Hörst du auf zu Bluten - Wat, wer bist du denn?

Hörst du auf zu Bluten – Wat, wer bist du denn?

Noch relativ früh am Morgen piepsten und vibrierten unsere Melder, aber es erklang danach nicht die sanftmütige Stimme eines Leitstellendisponenten, sondern noch weitere Alarmierungen für andere Fahrzeuge. Wenn das passiert, ist man meistens mit der Feuerwehr unterwegs und fährt zu Unfällen, Bränden und anderen, etwas spannenderen Dingen. Heute war es eine Türöffnung.
Eine Frau hatte sich bei ihren Nachbarn auffällig verhalten, da sie nicht wie gewohnt die Rollos hoch gemacht hatte. Als die Nachbarn mit Müh und Not die Rollos ein bisschen angehoben hatten und nach der Frau gerufen haben, kam wohl nur ein Stöhnen und so wurden wir und ein Feuerwehrzug zur Türöffnung gerufen.

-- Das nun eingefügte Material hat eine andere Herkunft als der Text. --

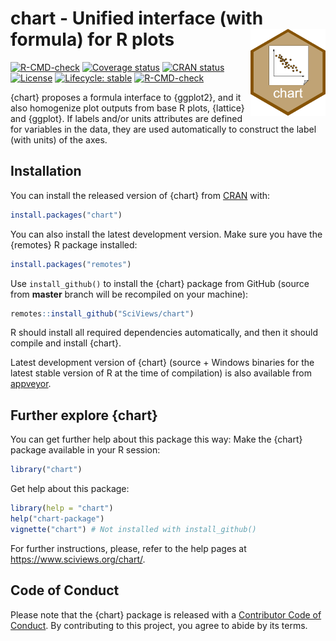 # chart - Unified interface (with formula) for R plots <a href='https://www.sciviews.org/chart'><img src="man/figures/logo.png" align="right" height="139"/></a>

<!-- badges: start -->

[![R-CMD-check](https://github.com/SciViews/chart/actions/workflows/R-CMD-check.yaml/badge.svg)](https://github.com/SciViews/chart/actions/workflows/R-CMD-check.yaml) [![Coverage status](https://img.shields.io/codecov/c/github/SciViews/chart/master.svg)](https://codecov.io/github/SciViews/chart?branch=master) [![CRAN status](https://www.r-pkg.org/badges/version/chart)](https://cran.r-project.org/package=chart) [![License](https://img.shields.io/badge/license-GPL-blue.svg)](https://www.gnu.org/licenses/gpl-2.0.html) [![Lifecycle: stable](https://img.shields.io/badge/lifecycle-stable-brightgreen.svg)](https://www.tidyverse.org/lifecycle/#stable) [![R-CMD-check](https://github.com/SciViews/chart/workflows/R-CMD-check/badge.svg)](https://github.com/SciViews/chart/actions)

<!-- badges: end -->

{chart} proposes a formula interface to {ggplot2}, and it also homogenize plot outputs from base R plots, {lattice} and {ggplot}. If labels and/or units attributes are defined for variables in the data, they are used automatically to construct the label (with units) of the axes.

## Installation

You can install the released version of {chart} from [CRAN](https://CRAN.R-project.org) with:

``` r
install.packages("chart")
```

You can also install the latest development version. Make sure you have the {remotes} R package installed:

``` r
install.packages("remotes")
```

Use `install_github()` to install the {chart} package from GitHub (source from **master** branch will be recompiled on your machine):

``` r
remotes::install_github("SciViews/chart")
```

R should install all required dependencies automatically, and then it should compile and install {chart}.

Latest development version of {chart} (source + Windows binaries for the latest stable version of R at the time of compilation) is also available from [appveyor](https://ci.appveyor.com/project/phgrosjean/chart/build/artifacts).

## Further explore {chart}

You can get further help about this package this way: Make the {chart} package available in your R session:

``` r
library("chart")
```

Get help about this package:

``` r
library(help = "chart")
help("chart-package")
vignette("chart") # Not installed with install_github()
```

For further instructions, please, refer to the help pages at <https://www.sciviews.org/chart/>.

## Code of Conduct

Please note that the {chart} package is released with a [Contributor Code of Conduct](https://contributor-covenant.org/version/2/0/CODE_OF_CONDUCT.html). By contributing to this project, you agree to abide by its terms.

Wir kamen vor der Freiwilligen Feuerwehr aus dem Ort an, konnten aber auch nur durch die Fenster schauen, bzw. man musste das Rollo von Außen hochdrücken. Wir sahen nichts, außer einem laufenden Fernseher, sonst war alles stockdunkel und nach permanentem Rufen, kam kein einziger Laut von Innen. In diesem Moment sind bei mir die wildesten Gedanken durch den Kopf geflogen.
Vielleicht hat die gute Dame einfach keine Lust mehr zu leben, ich meine bei dem Wetter, das hier seit Woche herrschte, wunderte mich das nicht, die Wolken da oben meinten es wohl ein bisschen zu gut mit uns. Sie könnte in der Badewanne liegen mit Blut überall, oder an irgendeinem Strick hängen. Wer weiß, wer weiß, auf jeden Fall war die Feuerwehr dann auch bald da.

Sie wollten zuerst die Wohnungstür öffnen, aber das Schloss war alles andere als einfach zu knacken, da ich vorher um das Haus gelaufen war, wusste ich das dahinter eine spärliche Holztür, mit einem einfachen Schloss war. Mein Vorschlag wurde sofort angenommen und ein kräftiger Feuerwehrmann ging hinter das Haus. Er war weg und man hört kurze Zeit später nur wie Glas zersprang, er hatte wohl ein Fenster eingeschlagen, naja geht ja auch.
Die Anspannung wurde immer größer und meine Gedanken waren für kurze Zeit wieder da, alle unseren nötigen Utensilien hatten wir schon griffbereit vor die Tür gestellt, um schnellstmöglich da zu sein. Der Feuerwehrmann, der hinten in das Haus eigestiegen war, machte die Vordertür auf, doch schon standen wir vor der nächsten Tür, der eigentlichen Wohnungstür, eine Holztür mit einfachem Schloss. Der Feuerwehrmann überlegte nicht lange und nahm 3 Schritte Anlauf, dann war die Tür offen.

Das Erste was wir hörten, war eine ältere Stimme, die uns anschrie und rief: „ihr habt doch nicht mehr alle Tassen im Schrank“. Ja, der Dame ging es wohl gut, sie lag auf dem Boden im Flur und konnte nicht mehr aufstehen. Sie war verwirrt und meinte es sei noch Nacht und dass sie ja gerade erst auf Klo gehen wollte. Die Betonung liegt auf wollte, denn sie lag komplett in ihrem eigenen Urin. Die Bettwäsche, die quer im Flur verteilt lag, hatte auch etwas abbekommen. Sie lag wohl schon etwas länger hier. In immer noch total verwirrtem Zustand halfen wir der Dame auf und untersuchten sie. Denn Niemand liegt einfach im Flur und denkt, dass es noch mitten in der Nacht ist. Natürlich konnte man diese Annahme haben, denn in der Wohnung war es schließlich „Nacht“, dank all der geschlossenen Rollos. Medizinisch gesehen wollten wir sie wegen ihres viel zu hohem Blutdruck mitnehmen. Wir versuchten es ihr deutlich zu machen, aber sie war weiterhin damit beschäftigt an uns herum zu meckern und zu Schimpfen, dass wir mitten in der Nacht einfach in ihr Haus eindrangen und plötzlich an die 10 Menschen in der Wohnung stünden. Nach gefühlten Stunden der Diskussion, konnte ich sie überreden mit uns zu kommen, aber sie war immer noch der Meinung, dass sie sich nur kurz auf dem Boden ausruhen wollte, nur ganz kurz!